Start of Available data

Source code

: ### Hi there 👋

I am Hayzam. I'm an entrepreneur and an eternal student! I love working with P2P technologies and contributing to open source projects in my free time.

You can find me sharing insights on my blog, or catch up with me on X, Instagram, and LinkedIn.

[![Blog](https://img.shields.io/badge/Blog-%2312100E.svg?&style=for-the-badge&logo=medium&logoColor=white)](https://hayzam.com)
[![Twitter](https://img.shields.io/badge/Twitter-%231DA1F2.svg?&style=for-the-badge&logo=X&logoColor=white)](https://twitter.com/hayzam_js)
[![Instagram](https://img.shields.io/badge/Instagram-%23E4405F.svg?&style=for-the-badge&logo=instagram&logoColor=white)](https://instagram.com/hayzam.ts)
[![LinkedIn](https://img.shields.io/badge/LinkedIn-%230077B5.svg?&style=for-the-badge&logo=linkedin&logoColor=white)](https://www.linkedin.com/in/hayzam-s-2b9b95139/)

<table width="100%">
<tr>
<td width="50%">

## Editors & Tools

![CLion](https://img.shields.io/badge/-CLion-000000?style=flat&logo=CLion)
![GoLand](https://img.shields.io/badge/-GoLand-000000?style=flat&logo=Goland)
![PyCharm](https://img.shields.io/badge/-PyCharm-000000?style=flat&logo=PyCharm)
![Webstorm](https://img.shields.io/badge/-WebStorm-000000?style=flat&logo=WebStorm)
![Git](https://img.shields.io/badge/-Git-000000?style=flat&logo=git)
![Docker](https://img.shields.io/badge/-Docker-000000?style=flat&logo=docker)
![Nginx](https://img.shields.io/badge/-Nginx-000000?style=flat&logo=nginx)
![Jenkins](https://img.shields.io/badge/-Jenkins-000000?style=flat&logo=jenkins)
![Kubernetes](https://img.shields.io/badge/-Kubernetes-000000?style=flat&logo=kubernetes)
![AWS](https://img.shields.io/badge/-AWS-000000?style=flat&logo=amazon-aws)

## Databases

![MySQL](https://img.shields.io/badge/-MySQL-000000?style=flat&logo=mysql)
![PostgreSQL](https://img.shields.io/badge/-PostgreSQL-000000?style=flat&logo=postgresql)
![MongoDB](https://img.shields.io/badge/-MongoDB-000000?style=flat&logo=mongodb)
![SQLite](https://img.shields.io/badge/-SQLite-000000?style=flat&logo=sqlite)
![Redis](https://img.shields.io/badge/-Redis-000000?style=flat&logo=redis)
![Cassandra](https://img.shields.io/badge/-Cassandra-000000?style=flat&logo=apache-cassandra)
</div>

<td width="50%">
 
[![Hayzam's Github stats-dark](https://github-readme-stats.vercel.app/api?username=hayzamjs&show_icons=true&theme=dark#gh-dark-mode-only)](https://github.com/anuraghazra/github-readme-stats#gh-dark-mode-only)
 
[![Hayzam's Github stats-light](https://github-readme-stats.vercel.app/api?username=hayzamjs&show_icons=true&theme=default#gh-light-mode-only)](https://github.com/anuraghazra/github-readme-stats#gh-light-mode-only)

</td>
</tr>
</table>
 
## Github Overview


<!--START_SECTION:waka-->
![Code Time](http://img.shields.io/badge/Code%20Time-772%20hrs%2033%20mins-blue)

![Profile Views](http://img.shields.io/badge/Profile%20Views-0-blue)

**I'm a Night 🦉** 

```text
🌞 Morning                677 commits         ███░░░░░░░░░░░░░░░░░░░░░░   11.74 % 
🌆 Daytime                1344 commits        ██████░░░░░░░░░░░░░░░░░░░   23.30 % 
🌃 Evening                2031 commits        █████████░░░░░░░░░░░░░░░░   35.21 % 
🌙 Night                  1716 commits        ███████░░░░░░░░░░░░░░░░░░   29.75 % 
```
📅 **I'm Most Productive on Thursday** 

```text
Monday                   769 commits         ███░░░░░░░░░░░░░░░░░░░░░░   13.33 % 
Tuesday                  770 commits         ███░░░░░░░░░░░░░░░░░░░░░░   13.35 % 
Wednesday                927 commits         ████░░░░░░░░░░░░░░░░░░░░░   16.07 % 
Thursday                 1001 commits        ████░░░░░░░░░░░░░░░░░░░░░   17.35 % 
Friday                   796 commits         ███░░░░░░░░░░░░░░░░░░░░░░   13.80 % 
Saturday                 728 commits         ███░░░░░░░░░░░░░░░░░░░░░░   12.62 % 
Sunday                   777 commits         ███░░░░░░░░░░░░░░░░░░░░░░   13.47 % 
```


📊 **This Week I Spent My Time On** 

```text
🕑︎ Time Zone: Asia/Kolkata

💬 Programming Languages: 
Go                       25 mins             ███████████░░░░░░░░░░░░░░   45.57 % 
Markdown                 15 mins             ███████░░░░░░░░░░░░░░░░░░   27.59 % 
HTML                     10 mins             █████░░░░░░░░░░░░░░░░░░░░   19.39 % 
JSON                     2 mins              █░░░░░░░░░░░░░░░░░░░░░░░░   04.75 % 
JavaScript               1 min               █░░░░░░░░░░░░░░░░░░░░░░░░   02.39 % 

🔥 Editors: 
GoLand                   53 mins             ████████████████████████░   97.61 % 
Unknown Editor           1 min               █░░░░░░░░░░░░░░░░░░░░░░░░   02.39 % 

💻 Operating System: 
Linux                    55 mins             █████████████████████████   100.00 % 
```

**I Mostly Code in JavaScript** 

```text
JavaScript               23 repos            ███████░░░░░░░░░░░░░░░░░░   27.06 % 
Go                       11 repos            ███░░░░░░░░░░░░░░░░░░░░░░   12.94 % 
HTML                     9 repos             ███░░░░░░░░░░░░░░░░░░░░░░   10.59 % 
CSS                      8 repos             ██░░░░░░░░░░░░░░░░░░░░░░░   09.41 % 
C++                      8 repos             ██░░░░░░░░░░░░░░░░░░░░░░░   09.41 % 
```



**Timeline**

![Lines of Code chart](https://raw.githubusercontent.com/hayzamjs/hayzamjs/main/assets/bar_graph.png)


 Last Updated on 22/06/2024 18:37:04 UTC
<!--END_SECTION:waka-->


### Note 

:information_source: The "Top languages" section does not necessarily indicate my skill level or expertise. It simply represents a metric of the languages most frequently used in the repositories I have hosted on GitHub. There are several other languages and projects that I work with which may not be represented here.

End of Available data

■ Exercise ■
Go through the data and retype all of it exactly.

■ Final answer ■
Source code

: ### Hi there 👋

I am Hayzam. I'm an entrepreneur and an eternal student! I love working with P2P technologies and contributing to open source projects in my free time.

You can find me sharing insights on my blog, or catch up with me on X, Instagram, and LinkedIn.

[![Blog](https://img.shields.io/badge/Blog-%2312100E.svg?&style=for-the-badge&logo=medium&logoColor=white)](https://hayzam.com)
[![Twitter](https://img.shields.io/badge/Twitter-%231DA1F2.svg?&style=for-the-badge&logo=X&logoColor=white)](https://twitter.com/hayzam_js)
[![Instagram](https://img.shields.io/badge/Instagram-%23E4405F.svg?&style=for-the-badge&logo=instagram&logoColor=white)](https://instagram.com/hayzam.ts)
[![LinkedIn](https://img.shields.io/badge/LinkedIn-%230077B5.svg?&style=for-the-badge&logo=linkedin&logoColor=white)](https://www.linkedin.com/in/hayzam-s-2b9b95139/)

<table width="100%">
<tr>
<td width="50%">

## Editors & Tools

![CLion](https://img.shields.io/badge/-CLion-000000?style=flat&logo=CLion)
![GoLand](https://img.shields.io/badge/-GoLand-000000?style=flat&logo=Goland)
![PyCharm](https://img.shields.io/badge/-PyCharm-000000?style=flat&logo=PyCharm)
![Webstorm](https://img.shields.io/badge/-WebStorm-000000?style=flat&logo=WebStorm)
![Git](https://img.shields.io/badge/-Git-000000?style=flat&logo=git)
![Docker](https://img.shields.io/badge/-Docker-000000?style=flat&logo=docker)
![Nginx](https://img.shields.io/badge/-Nginx-000000?style=flat&logo=nginx)
![Jenkins](https://img.shields.io/badge/-Jenkins-000000?style=flat&logo=jenkins)
![Kubernetes](https://img.shields.io/badge/-Kubernetes-000000?style=flat&logo=kubernetes)
![AWS](https://img.shields.io/badge/-AWS-000000?style=flat&logo=amazon-aws)

## Databases

![MySQL](https://img.shields.io/badge/-MySQL-000000?style=flat&logo=mysql)
![PostgreSQL](https://img.shields.io/badge/-PostgreSQL-000000?style=flat&logo=postgresql)
![MongoDB](https://img.shields.io/badge/-MongoDB-000000?style=flat&logo=mongodb)
![SQLite](https://img.shields.io/badge/-SQLite-000000?style=flat&logo=sqlite)
![Redis](https://img.shields.io/badge/-Redis-000000?style=flat&logo=redis)
![Cassandra](https://img.shields.io/badge/-Cassandra-000000?style=flat&logo=apache-cassandra)
</div>

<td width="50%">
 
[![Hayzam's Github stats-dark](https://github-readme-stats.vercel.app/api?username=hayzamjs&show_icons=true&theme=dark#gh-dark-mode-only)](https://github.com/anuraghazra/github-readme-stats#gh-dark-mode-only)
 
[![Hayzam's Github stats-light](https://github-readme-stats.vercel.app/api?username=hayzamjs&show_icons=true&theme=default#gh-light-mode-only)](https://github.com/anuraghazra/github-readme-stats#gh-light-mode-only)

</td>
</tr>
</table>
 
## Github Overview


<!--START_SECTION:waka-->
![Code Time](http://img.shields.io/badge/Code%20Time-772%20hrs%2033%20mins-blue)

![Profile Views](http://img.shields.io/badge/Profile%20Views-0-blue)

**I'm a Night 🦉** 

```text
🌞 Morning                677 commits         ███░░░░░░░░░░░░░░░░░░░░░░   11.74 % 
🌆 Daytime                1344 commits        ██████░░░░░░░░░░░░░░░░░░░   23.30 % 
🌃 Evening                2031 commits        █████████░░░░░░░░░░░░░░░░   35.21 % 
🌙 Night                  1716 commits        ███████░░░░░░░░░░░░░░░░░░   29.75 % 
```
📅 **I'm Most Productive on Thursday** 

```text
Monday                   769 commits         ███░░░░░░░░░░░░░░░░░░░░░░   13.33 % 
Tuesday                  770 commits         ███░░░░░░░░░░░░░░░░░░░░░░   13.35 % 
Wednesday                927 commits         ████░░░░░░░░░░░░░░░░░░░░░   16.07 % 
Thursday                 1001 commits        ████░░░░░░░░░░░░░░░░░░░░░   17.35 % 
Friday                   796 commits         ███░░░░░░░░░░░░░░░░░░░░░░   13.80 % 
Saturday                 728 commits         ███░░░░░░░░░░░░░░░░░░░░░░   12.62 % 
Sunday                   777 commits         ███░░░░░░░░░░░░░░░░░░░░░░   13.47 % 
```


📊 **This Week I Spent My Time On** 

```text
🕑︎ Time Zone: Asia/Kolkata

💬 Programming Languages: 
Go                       25 mins             ███████████░░░░░░░░░░░░░░   45.57 % 
Markdown                 15 mins             ███████░░░░░░░░░░░░░░░░░░   27.59 % 
HTML                     10 mins             █████░░░░░░░░░░░░░░░░░░░░   19.39 % 
JSON                     2 mins              █░░░░░░░░░░░░░░░░░░░░░░░░   04.75 % 
JavaScript               1 min               █░░░░░░░░░░░░░░░░░░░░░░░░   02.39 % 

🔥 Editors: 
GoLand                   53 mins             ████████████████████████░   97.61 % 
Unknown Editor           1 min               █░░░░░░░░░░░░░░░░░░░░░░░░   02.39 % 

💻 Operating System: 
Linux                    55 mins             █████████████████████████   100.00 % 
```

**I Mostly Code in JavaScript** 

```text
JavaScript               23 repos            ███████░░░░░░░░░░░░░░░░░░   27.06 % 
Go                       11 repos            ███░░░░░░░░░░░░░░░░░░░░░░   12.94 % 
HTML                     9 repos             ███░░░░░░░░░░░░░░░░░░░░░░   10.59 % 
CSS                      8 repos             ██░░░░░░░░░░░░░░░░░░░░░░░   09.41 % 
C++                      8 repos             ██░░░░░░░░░░░░░░░░░░░░░░░   09.41 % 
```



**Timeline**

![Lines of Code chart](https://raw.githubusercontent.com/hayzamjs/hayzamjs/main/assets/bar_graph.png)


 Last Updated on 22/06/2024 18:37:04 UTC
<!--END_SECTION:waka-->


### Note 

:information_source: The "Top languages" section does not necessarily indicate my skill level or expertise. It simply represents a metric of the languages most frequently used in the repositories I have hosted on GitHub. There are several other languages and projects that I work with which may not be represented here.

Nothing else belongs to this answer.